Image above is the 2009 Chevy Caprice SS (Middle East)
Courtesy of Autoblog.com:
Bob Lutz is back, and after what seems like five minutes into his job as GM's new marketing kingpin, he's doing what he does best: making headlines. Rest assured that this is a good thing, as El Generalissimo Roberto Maximo told Automobile Magazine that yes, the Pontiac G8 will live on in the United States as the Chevy Caprice. So much for Fritz "I'm not a fan of rebadging" Henderson's statement to the contrary a couple of weeks ago.

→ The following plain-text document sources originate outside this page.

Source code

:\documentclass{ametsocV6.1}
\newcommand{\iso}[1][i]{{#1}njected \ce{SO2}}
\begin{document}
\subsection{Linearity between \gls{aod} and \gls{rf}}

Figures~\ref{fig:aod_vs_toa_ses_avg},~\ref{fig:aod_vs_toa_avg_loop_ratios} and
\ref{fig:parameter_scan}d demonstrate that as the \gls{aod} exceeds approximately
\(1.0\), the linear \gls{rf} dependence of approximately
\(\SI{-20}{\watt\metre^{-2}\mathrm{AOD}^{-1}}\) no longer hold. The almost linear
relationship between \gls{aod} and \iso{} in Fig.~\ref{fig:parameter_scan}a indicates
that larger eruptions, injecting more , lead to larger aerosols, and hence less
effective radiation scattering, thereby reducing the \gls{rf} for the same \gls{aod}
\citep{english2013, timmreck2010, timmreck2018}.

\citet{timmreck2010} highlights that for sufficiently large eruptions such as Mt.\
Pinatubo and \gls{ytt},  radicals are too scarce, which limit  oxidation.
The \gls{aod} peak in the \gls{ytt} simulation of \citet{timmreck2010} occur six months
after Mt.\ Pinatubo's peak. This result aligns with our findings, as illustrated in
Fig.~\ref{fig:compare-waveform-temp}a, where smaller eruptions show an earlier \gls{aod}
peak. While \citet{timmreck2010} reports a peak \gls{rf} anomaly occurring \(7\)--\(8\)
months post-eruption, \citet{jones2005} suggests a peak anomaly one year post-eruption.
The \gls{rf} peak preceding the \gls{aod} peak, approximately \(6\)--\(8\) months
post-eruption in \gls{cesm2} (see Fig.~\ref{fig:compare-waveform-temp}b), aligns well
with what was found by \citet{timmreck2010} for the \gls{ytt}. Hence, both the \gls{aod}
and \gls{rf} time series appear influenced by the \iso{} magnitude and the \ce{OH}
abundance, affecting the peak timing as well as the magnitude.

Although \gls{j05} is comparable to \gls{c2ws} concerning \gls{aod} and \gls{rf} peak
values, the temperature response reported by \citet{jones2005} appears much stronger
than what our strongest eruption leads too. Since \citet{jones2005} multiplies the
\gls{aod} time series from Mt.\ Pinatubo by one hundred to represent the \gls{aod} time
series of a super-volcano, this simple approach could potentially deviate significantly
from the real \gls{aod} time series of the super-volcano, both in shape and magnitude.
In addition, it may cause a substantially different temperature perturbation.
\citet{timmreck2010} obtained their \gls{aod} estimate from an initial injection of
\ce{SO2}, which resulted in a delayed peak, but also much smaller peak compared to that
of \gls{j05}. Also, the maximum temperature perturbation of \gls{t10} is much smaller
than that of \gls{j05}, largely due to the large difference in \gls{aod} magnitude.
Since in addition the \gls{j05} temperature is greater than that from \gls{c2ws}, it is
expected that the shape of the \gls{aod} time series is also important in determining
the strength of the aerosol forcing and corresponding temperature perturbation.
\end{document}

"The last time we looked at [the G8], we decided that we would continue to import it as a Chevrolet. It is kind of too good to waste," Lutz told the mag. As for the G8 being "too good to waste": Amen to that, Bob. This also makes us wonder if law enforcement-grade models will be part of the deal with Holden to continue production. Chevy Caprice police cars? That's got a very familiar ring to it. The next question is whether a U.S. Caprice would mimic the Middle East-market Caprice, which is based on the long-wheelbase Holden Caprice/Statesman, or whether it will simply be a Chevy-badged version of the standard-wheelbase Holden Commodore/Pontiac G8/Chevrolet Lumina. Frankly, as long as there's ultimately a Caprice SS that is identical to the Pontiac G8 GXP in every critical way, we don't care.
In his conversation with Automobile, Lutz also essentially confirms that next year's Cadillac CTS coupe will be joined by a V-series variant, saying that the CTS-V coupe was the car that had most of the Presidential Task Force members' tongues wagging during the product-pipeline tour they were given by GM. Lutz even hints that a CTS-V wagon is not completely out of the question. (We'll take the wagon in brown, with the stick, Bob.)
On the bad news side, in a separate blog post, Automobile reports that Lutz kind of throws dirt on the idea of an LSA-powered Camaro Z28 (though he doesn't specifically state that the program's toast). He says that for "mainstream" sports models like the Camaro, powerful sixes (like the one in the Camaro LS and LT) and turbo fours (like the one used in the now-dead Cobalt SS, HHR SS and Solstice GXP) are more indicitive of the automaker's future direction in that regard. Hmmm. Well then, how about bolting a blower to the direct-injected V6?
Welcome back, Bob. This sounds like it could get pretty fun.